#### [Task description]
Each line with the string "many" is to be copied from the records below.

#### [Input]

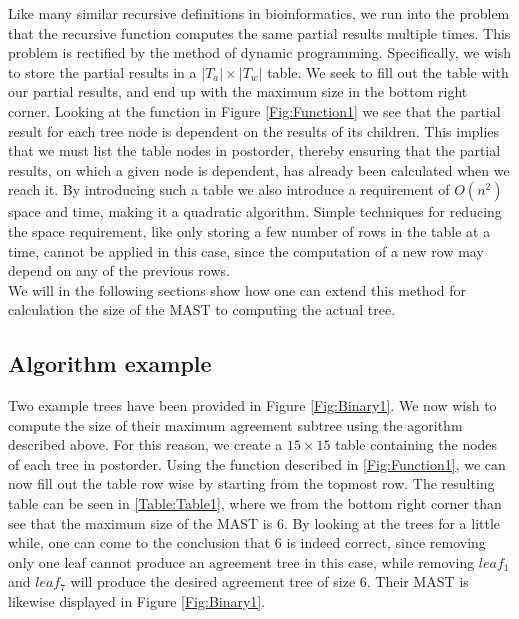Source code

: Like many similar recursive definitions in bioinformatics, we run into the problem that the recursive function computes the same partial results multiple times. This problem is rectified by the method of dynamic programming. Specifically, we wish to store the partial results in a $|T_a| \times |T_w|$ table. We seek to fill out the table with our partial results, and end up with the maximum size in the bottom right corner.
Looking at the function in Figure \ref{Fig:Function1} we see that the partial result for each tree node is dependent on the results of its children. This implies that we must list the table nodes in postorder, thereby ensuring that the partial results, on which a given node is dependent, has already been calculated when we reach it. 
By introducing such a table we also introduce a requirement of $O(n^2)$ space and time, making it a quadratic algorithm. Simple techniques for reducing the space requirement, like only storing a few number of rows in the table at a time, cannot be applied in this case, since the computation of a new row may depend on any of the previous rows.  
\\
We will in the following sections show how one can extend this method for calculation the size of the MAST to computing the actual tree.

\subsection{Algorithm example}
Two example trees have been provided in Figure \ref{Fig:Binary1}. We now wish to compute the size of their maximum agreement subtree using the agorithm described above. For this reason, we create a $15 \times 15$ table containing the nodes of each tree in postorder. Using the function described in \ref{Fig:Function1}, we can now fill out the table row wise by starting from the topmost row. The resulting table can be seen in \ref{Table:Table1}, where we from the bottom right corner than see that the maximum size of the MAST is 6. By looking at the trees for a little while, one can come to the conclusion that 6 is indeed correct, since removing only one leaf cannot produce an agreement tree in this case, while removing $leaf_1$ and $leaf_7$ will produce the desired agreement tree of size 6. Their MAST is likewise displayed in Figure \ref{Fig:Binary1}. 

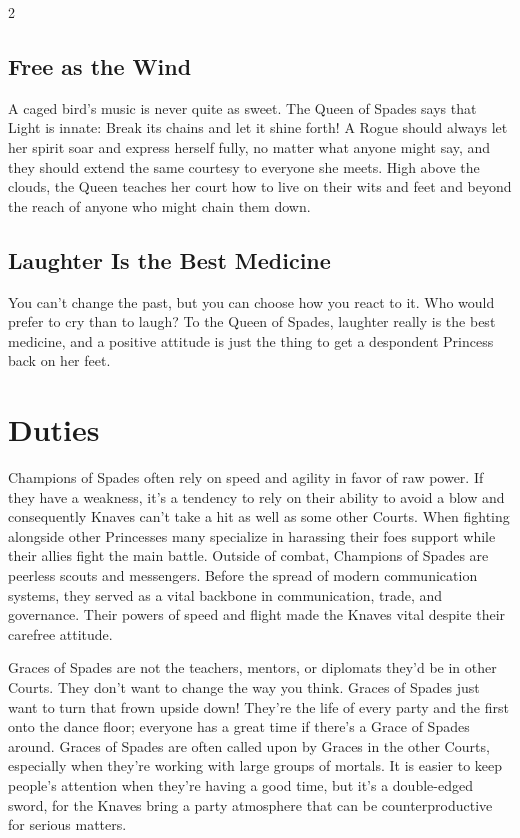 \begin{multicols}{2}
\subsection*{Free as the Wind}

A caged bird's music is never quite as sweet. The Queen of Spades says that Light is innate: Break its chains and let it shine forth! A Rogue should always let her spirit soar and express herself fully, no matter what anyone might say, and they should extend the same courtesy to everyone she meets. High above the clouds, the Queen teaches her court how to live on their wits and feet and beyond the reach of anyone who might chain them down. 

\subsection*{Laughter Is the Best Medicine}

You can't change the past, but you can choose how you react to it. Who would prefer to cry than to laugh? To the Queen of Spades, laughter really is the best medicine, and a positive attitude is just the thing to get a despondent Princess back on her feet.

\section*{Duties}

Champions of Spades often rely on speed and agility in favor of raw power. If they have a weakness, it's a tendency to rely on their ability to avoid a blow and consequently Knaves can't take a hit as well as some other Courts. When fighting alongside other Princesses many specialize in harassing their foes support while their allies fight the main battle. Outside of combat, Champions of Spades are peerless scouts and messengers. Before the spread of modern communication systems, they served as a vital backbone in communication, trade, and governance. Their powers of speed and flight made the Knaves vital despite their carefree attitude.

Graces of Spades are not the teachers, mentors, or diplomats they'd be in other Courts. They don't want to change the way you think. Graces of Spades just want to turn that frown upside down! They're the life of every party and the first onto the dance floor; everyone has a great time if there's a Grace of Spades around. Graces of Spades are often called upon by Graces in the other Courts, especially when they're working with large groups of mortals. It is easier to keep people's attention when they're having a good time, but it's a double-edged sword, for the Knaves bring a party atmosphere that can be counterproductive for serious matters.


\end{multicols}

#### [Answer area]
: Like many similar recursive definitions in bioinformatics, we run into the problem that the recursive function computes the same partial results multiple times. This problem is rectified by the method of dynamic programming. Specifically, we wish to store the partial results in a $|T_a| \times |T_w|$ table. We seek to fill out the table with our partial results, and end up with the maximum size in the bottom right corner.
Champions of Spades often rely on speed and agility in favor of raw power. If they have a weakness, it's a tendency to rely on their ability to avoid a blow and consequently Knaves can't take a hit as well as some other Courts. When fighting alongside other Princesses many specialize in harassing their foes support while their allies fight the main battle. Outside of combat, Champions of Spades are peerless scouts and messengers. Before the spread of modern communication systems, they served as a vital backbone in communication, trade, and governance. Their powers of speed and flight made the Knaves vital despite their carefree attitude.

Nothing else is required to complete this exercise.